Quattro slot liberi per il Palermo, l'obiettivo però è occuparne almeno tre. Luperini e Piccolo i nomi caldi

Piccolo ai tempi della Cremonese

Un difensore, un centrocampista e un attaccante. Ultime ore di calciomercato per provare a puntellare una rosa che, almeno sulla carta, necessità di qualche ritocco. Patti chiari e amicizia lunga. Boscaglia - che intanto accoglie Somma - d’altronde è stato chiaro con la società: “Questa squadra va completata”, ha ribadito il tecnico rosanero alla viglia del match (poi rinviato) col Potenza.

Ed è sicuramente il centrocampo il reparto che al momento necessita di un rinforzo. Il nome caldo è quello di Gregorio Luperini, calciatore 26enne che in carriera vanta quasi 150 presenze in C, oltre che diverse apparizioni in Serie B. Un profilo di ‘spessore’ che potrebbe proprio fare al caso del Palermo. Con i cugini del Trapani prossimi all’esclusione dal campionato di C, Luperini si ritroverebbe coinvolto nella lunga lista di calciatori svincolati e dunque non sarebbe obbligato ad accasarsi ai rosanero entro il gong finale del calciomercato. Ma la società rosanero, che ormai da tempo monitora la situazione di Luperini, ex Cremonese e Pistoiese, vorrebbe comunque accelerare la trattiva per regalare il prima possibile a Boscaglia il suo nuovo centrocampista. 

Discorso analogo anche per Piccolo, trequartista di grande esperienza svincolatosi dalla Cremonese che tanto piace al tecnico rosanero. Il napoletano aspetta soltanto la giusta offerta per poter ripartire lontano dalla Lombardia. Magari proprio in Sicilia, dove preso atto dei primi acciacchi di Mario Santana, la società starebbe pensando di accontentare Boscaglia, infoltendo il reparto offensivo. 

E in difesa? Al momento l’unico pronto a farsi carico della corsia di destra orfana dell'infortunato Doda, sembra proprio essere l’ultimo arrivato Michele Somma. L’ex Deportivo, presentato quest’oggi alla stampa, si è detto pronto per dare un corposo contributo alla causa Palermo. “Non vedo l'ora di scendere in campo – ha confessato - e sono pienamente a disposizione della squadra, la decisione però spetterà al mister.
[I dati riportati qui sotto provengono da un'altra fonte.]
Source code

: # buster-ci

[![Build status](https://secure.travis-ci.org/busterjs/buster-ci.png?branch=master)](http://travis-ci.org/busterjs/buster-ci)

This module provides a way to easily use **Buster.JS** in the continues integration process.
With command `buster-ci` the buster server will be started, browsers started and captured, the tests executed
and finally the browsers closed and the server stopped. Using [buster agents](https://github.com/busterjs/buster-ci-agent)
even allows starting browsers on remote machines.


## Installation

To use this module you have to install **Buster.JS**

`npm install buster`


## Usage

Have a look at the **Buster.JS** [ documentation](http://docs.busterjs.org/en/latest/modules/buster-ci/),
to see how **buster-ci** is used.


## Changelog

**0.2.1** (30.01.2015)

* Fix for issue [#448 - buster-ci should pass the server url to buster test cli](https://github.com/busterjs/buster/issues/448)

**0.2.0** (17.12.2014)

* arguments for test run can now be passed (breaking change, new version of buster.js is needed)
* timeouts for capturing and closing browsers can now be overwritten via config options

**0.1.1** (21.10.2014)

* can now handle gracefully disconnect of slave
Io ho sempre fatto il centrale nella mia carriera, ma ho anche giocato sia a destra che a sinistra. La sfida a distanza con mio padre? Dovevo batterlo per forza altrimenti mi avrebbe preso in giro”. 
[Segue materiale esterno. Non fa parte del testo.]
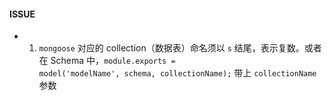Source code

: #### ISSUE
  - 1. <code>mongoose</code> 对应的 collection（数据表）命名须以 <code>s</code> 结尾，表示复数。或者在 Schema 中，<code>module.exports = model('modelName', schema, collectionName);</code> 带上 <code>collectionName</code> 参数
  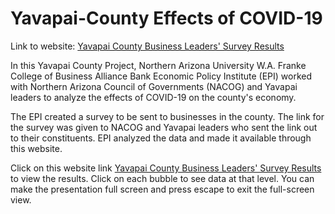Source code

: # Yavapai-County Effects of COVID-19
Link to website: [Yavapai County Business Leaders' Survey Results](https://dianess.github.io/Yavapai-County/)

In this Yavapai County Project, Northern Arizona University W.A. Franke College of Business Alliance Bank Economic Policy Institute (EPI) worked with Northern Arizona Council of Governments (NACOG) and Yavapai leaders to analyze the effects of COVID-19 on the county's economy.

The EPI created a survey to be sent to businesses in the county. The link for the survey was given to NACOG and Yavapai leaders who sent the link out to their constituents. EPI analyzed the data and made it available through this website.

Click on this website link [Yavapai County Business Leaders' Survey Results](https://dianess.github.io/Yavapai-County/) to view the results. Click on each bubble to see data at that level. You can make the presentation full screen and press escape to exit the full-screen view.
“Sono davvero orgoglioso – continua - di giocare in una piazza importantissima come Palermo. Posso dire di essere tornato a giocare in Italia e soprattutto a livelli davvero alti. Questa trattativa andava avanti da tempo, per me – conclude - era importante sentire la fiducia dopo un duro infortunio. Conosco molto bene i due direttori, era molto importante sentire la loro fiducia”.